Mexican lawyer and politician

Germán Martínez Cázares (born June 20, 1967) is a Mexican politician and lawyer. Born in Quiroga, Michoacán, he was a member of the National Action Party (PAN).

Martínez Cázares holds a degree in law from the Universidad La Salle. Has a Specialty in Constitutional Law and Political Sciences from the Center for Political and Constitutional Studies (Madrid). Pursued Doctoral Studies in Constitutional Law at the Universidad Complutense. He has given lectures on law and politics at Harvard University and various Mexican universities.
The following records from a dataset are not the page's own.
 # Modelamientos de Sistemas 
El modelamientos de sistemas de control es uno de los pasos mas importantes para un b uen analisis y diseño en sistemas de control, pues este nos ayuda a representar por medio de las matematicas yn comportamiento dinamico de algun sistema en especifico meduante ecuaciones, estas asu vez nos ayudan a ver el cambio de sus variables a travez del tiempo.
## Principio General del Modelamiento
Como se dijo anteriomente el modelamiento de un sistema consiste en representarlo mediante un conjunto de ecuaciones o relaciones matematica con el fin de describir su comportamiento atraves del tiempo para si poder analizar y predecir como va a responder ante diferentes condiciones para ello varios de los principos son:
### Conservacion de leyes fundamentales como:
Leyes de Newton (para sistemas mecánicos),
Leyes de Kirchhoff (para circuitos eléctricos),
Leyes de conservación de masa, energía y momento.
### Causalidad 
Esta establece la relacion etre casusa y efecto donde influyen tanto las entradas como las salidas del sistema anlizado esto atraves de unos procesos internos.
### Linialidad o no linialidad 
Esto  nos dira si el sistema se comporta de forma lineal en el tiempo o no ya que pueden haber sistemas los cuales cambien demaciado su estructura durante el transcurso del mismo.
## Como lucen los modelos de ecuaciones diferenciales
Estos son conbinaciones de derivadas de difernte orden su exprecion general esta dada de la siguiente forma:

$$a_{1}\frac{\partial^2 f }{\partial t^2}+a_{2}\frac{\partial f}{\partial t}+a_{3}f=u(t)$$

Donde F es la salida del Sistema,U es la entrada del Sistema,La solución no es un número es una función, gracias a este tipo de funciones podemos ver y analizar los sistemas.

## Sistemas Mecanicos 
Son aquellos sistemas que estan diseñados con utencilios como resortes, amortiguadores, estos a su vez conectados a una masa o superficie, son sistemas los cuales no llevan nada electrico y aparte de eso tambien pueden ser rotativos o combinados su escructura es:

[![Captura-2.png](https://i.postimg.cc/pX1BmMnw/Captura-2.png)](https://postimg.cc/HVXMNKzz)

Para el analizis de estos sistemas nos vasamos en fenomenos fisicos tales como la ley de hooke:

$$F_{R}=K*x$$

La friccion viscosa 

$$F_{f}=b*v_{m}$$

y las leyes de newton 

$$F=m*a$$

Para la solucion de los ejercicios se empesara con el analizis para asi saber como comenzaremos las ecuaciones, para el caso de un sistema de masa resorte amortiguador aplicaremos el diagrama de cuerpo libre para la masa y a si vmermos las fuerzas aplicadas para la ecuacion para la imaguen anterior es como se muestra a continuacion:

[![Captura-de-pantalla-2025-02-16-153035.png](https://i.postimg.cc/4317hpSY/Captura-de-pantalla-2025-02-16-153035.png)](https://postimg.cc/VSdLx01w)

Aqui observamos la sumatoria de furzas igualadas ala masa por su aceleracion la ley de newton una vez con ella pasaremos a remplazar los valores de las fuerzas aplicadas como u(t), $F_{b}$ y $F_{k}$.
Has also taught law at the Universidad Anáhuac.

==Political career==
- Federal deputy during the 57th Congress (1997–2000), where he was President of the Population Commission and member of COCOPA.
- Federal deputy during the 59th Congress (2003–2006) where he was Assistant Coordinator for the National Action Party Parliamentary Group, member of the Commissions for Constitutional Points and Culture and the Committee for the Center for Legal Studies and Parliamentary Research and the Group of Friendship between Mexico and Spain.
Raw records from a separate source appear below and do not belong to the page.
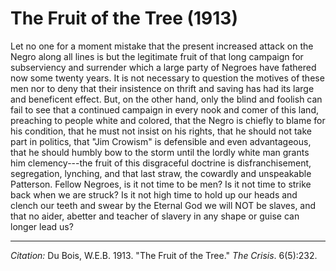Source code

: <!--
title:   The Fruit of the Tree
author:  Du Bois, W.E.B.
journal: The Crisis
year:    1913
volume:  6
issue:   5
pages:   232
-->

# The Fruit of the Tree (1913)

Let no one for a moment mistake that the present increased attack on the
Negro along all lines is but the legitimate fruit of that long campaign
for subserviency and surrender which a large party of Negroes have
fathered now some twenty years. It is not necessary to question the
motives of these men nor to deny that their insistence on thrift and
saving has had its large and beneficent effect. But, on the other hand,
only the blind and foolish can fail to see that a continued campaign in
every nook and comer of this land, preaching to people white and
colored, that the Negro is chiefly to blame for his condition, that he
must not insist on his rights, that he should not take part in politics,
that "Jim Crowism" is defensible and even advantageous, that he should
humbly bow to the storm until the lordly white man grants him
clemency---the fruit of this disgraceful doctrine is disfranchisement,
segregation, lynching, and that last straw, the cowardly and unspeakable
Patterson. Fellow Negroes, is it not time to be men? Is it not time to
strike back when we are struck? Is it not high time to hold up our heads
and clench our teeth and swear by the Eternal God we will NOT be slaves,
and that no aider, abetter and teacher of slavery in any shape or guise
can longer lead us?

______________
*Citation:* Du Bois, W.E.B. 1913. "The Fruit of the Tree." *The Crisis*. 6(5):232.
- Within the National Action Party, he has been a member of the National Executive Committee, Secretary of Party Studies and Director General of the Rafael Preciado Hernández Foundation.
- He has written for several publications, including the El Economista newspaper and the weekly journal Proceso. He has coauthored a selection of texts on Carlos Castillo Peraza, published by the Fondo de Cultura Económica.
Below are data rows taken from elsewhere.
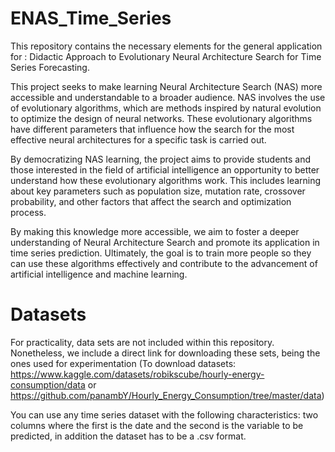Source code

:# ENAS_Time_Series
This repository contains the necessary elements for the general application for : Didactic Approach to Evolutionary Neural Architecture Search for Time Series Forecasting.


This project seeks to make learning Neural Architecture Search (NAS) more accessible and understandable to a broader audience. NAS involves the use of evolutionary algorithms, which are methods inspired by natural evolution to optimize the design of neural networks. These evolutionary algorithms have different parameters that influence how the search for the most effective neural architectures for a specific task is carried out.

By democratizing NAS learning, the project aims to provide students and those interested in the field of artificial intelligence an opportunity to better understand how these evolutionary algorithms work. This includes learning about key parameters such as population size, mutation rate, crossover probability, and other factors that affect the search and optimization process.

By making this knowledge more accessible, we aim to foster a deeper understanding of Neural Architecture Search and promote its application in time series prediction. Ultimately, the goal is to train more people so they can use these algorithms effectively and contribute to the advancement of artificial intelligence and machine learning.
# Datasets
For practicality, data sets are not included within this repository. Nonetheless, we include a direct link for downloading these sets, being the ones used for experimentation (To download datasets: https://www.kaggle.com/datasets/robikscube/hourly-energy-consumption/data or https://github.com/panambY/Hourly_Energy_Consumption/tree/master/data)


You can use any time series dataset with the following characteristics: two columns where the first is the date and the second is the variable to be predicted, in addition the dataset has to be a .csv format.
- He represented the National Action Party in the General Council of the Federal Electoral Institute in the 2000 and 2006 electoral processes.
- Member of president elect Felipe Calderón's transition team.
- 2007: Elected as the 19th party president. He resigned on July 6, 2009, because of the electoral defeat of his party in the 2009 mid-term elections.
- Legal director before the Consejo General del Instituto Federal Electoral (Federal Electoral Institute).
- 2018 general election: Elected to the Senate from Morena's national list.
- December 3, 2018: General Director of the Mexican Social Security Institute. On May 21, 2019, Martínez Cázares resigned, complaining of a lack of resources and blaming it on the austerity budget of the Secretariat of Finance (Hacienda). On May 22, he requested to be reinstated in the Senate, where he sat as an independent.
- Plurinominal member of the Chamber of Deputies for the PAN, 2024–2027.